Another technique tracks the signal intensity of the blood in the chamber during the cardiac cycle. The total signal intensity increases in normal patients during systole, but decreases markedly in patients with regurgitation. The percentage of decrease is found to be dependent on the severity of the regurgitation.
Angiographic techniques such as flow quantification can also be utilized and then net flow through an orifice can be accurately quantified.
To date, combinations of RSE/GRE (CE-FLASH) pulse sequences have been found to be the most efficient method to image the heart by magnetic resonance. The goal of such an examination is to combine the evaluation of morphology with functional features. In clinical routine, imaging time should not exceed thirty minutes; image processing, and particularly interpretation, will take longer. Great care has to be put into planning and optimizing a heart examination, and certain trade-offs should be realized.
1.5T systems are the preferred equipment for cardiac imaging. ultrahigh machines (3 T and above) are prone to destructive artifacts and are limited in their applications because of specific absorption rate (SAR) restrictions. They might be used for first pass contrast-enhanced perfusion imaging, tagging sequences, and dynamic 3D flow imaging.
In rapid spin-echo images, regional abnormal wall motion or abnormal wall thickness is seen, as well as pericardial disturbances. Fatty deposits in the myocardium of the right ventricle and intra- or extracardiac tumors, together with crypts and ducts, are also generally found with ease.
Gradient-echo images tend to give somewhat poorer edge description of the endocardium, but a good overview of different hypertrophies. Specially designed gradient-echo sequences like True FISP and Balanced FFE do, however, give excellent blood-tissue contrast.
Furthermore, both restricted and dilated cavities, insufficient valves and tracts are easily seen. The general flow pattern and the total overview of the heart add to the general understanding of cardiac performance.
A good and detailed textbook was published by Manning and Pennell in 2010 [⇒ Manning 2010]; helpful clinical guidelines are given by a team of several cardiac imaging societies [⇒ Kramer 2013].
Both first-pass contrast uptake and late-enhancement imaging are gaining ground in cardiac diagnostic imaging. These kinds of contrast studies are used to evaluate cardiac perfusion and perfusion reserve and to qualify the possible viability of cardiac tissue. Coronary artery imaging is also progressing using multiple different 2D- and 3D-imaging sequences (RSE, rapid GRE, SE-EPI, rapid GRE-EPI).
The resolution reached has been good enough to persistently describe 7-10 cm of the main coronary arteries (RAD, LAD, and circumflex), but not the collaterals. This resolution is sufficient to evaluate the patency of grafts and MR coronary artery imaging can be used in patients with severe anaphylactic reactions to contrast media, but it is still not a sufficiently robust screening tool (Figure 14-26).

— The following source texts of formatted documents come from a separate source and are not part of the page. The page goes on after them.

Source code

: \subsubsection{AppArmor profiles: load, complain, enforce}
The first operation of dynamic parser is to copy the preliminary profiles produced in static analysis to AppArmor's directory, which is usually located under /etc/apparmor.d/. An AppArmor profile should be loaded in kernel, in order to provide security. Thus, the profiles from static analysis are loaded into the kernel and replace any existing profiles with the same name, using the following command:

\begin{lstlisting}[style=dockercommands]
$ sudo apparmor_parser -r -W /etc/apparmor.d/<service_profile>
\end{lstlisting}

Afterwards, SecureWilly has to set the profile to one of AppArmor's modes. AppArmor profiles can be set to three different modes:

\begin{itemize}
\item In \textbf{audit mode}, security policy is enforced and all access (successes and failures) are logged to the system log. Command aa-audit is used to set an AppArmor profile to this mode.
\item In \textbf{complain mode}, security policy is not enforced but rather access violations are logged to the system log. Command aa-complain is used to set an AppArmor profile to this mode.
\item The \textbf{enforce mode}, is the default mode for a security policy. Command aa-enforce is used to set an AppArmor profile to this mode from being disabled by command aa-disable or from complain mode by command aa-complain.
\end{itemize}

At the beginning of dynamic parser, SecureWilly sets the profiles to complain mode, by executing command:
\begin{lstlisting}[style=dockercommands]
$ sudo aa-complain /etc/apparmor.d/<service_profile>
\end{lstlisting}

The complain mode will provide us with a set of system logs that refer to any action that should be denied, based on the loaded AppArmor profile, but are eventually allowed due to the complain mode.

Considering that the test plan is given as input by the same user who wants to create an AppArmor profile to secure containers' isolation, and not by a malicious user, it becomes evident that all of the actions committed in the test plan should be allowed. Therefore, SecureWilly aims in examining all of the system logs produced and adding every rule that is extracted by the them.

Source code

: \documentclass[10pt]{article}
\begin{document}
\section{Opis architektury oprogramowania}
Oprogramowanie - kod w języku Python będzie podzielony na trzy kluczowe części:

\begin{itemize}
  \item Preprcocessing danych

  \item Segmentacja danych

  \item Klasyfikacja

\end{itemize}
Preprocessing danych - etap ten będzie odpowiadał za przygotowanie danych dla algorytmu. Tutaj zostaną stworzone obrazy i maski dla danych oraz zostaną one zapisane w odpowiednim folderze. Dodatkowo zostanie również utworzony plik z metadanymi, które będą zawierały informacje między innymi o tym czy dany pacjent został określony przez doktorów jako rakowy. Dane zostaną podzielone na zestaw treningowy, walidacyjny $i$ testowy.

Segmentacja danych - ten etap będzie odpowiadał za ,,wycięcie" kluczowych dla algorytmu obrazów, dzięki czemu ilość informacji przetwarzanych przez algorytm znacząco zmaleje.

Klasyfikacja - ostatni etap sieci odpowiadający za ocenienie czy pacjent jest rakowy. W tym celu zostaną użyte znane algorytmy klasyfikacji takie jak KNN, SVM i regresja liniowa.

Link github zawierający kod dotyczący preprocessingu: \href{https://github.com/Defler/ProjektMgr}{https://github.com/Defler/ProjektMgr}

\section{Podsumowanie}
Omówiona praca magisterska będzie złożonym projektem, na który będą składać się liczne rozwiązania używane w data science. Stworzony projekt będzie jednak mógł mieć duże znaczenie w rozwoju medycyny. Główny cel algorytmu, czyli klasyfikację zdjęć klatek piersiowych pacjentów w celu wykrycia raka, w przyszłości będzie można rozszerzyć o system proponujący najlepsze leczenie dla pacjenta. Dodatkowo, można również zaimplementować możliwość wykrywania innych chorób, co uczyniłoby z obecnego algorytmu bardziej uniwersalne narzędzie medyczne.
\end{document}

Cardiac MR imaging is considered the method-of-choice for examinations of congenital heart disease, acquired diseases of the great vessels and tumors infiltrating or close to the heart and valuable in a number of other clinical areas such as cardiomyopathies, pericardial diseases and post-transplantation examinations.
Figure 14-26:
Depiction of the coronary arteries without contrast agent application by spiral 3D rapid gradient-echo using navigator techniques and diastolic gating.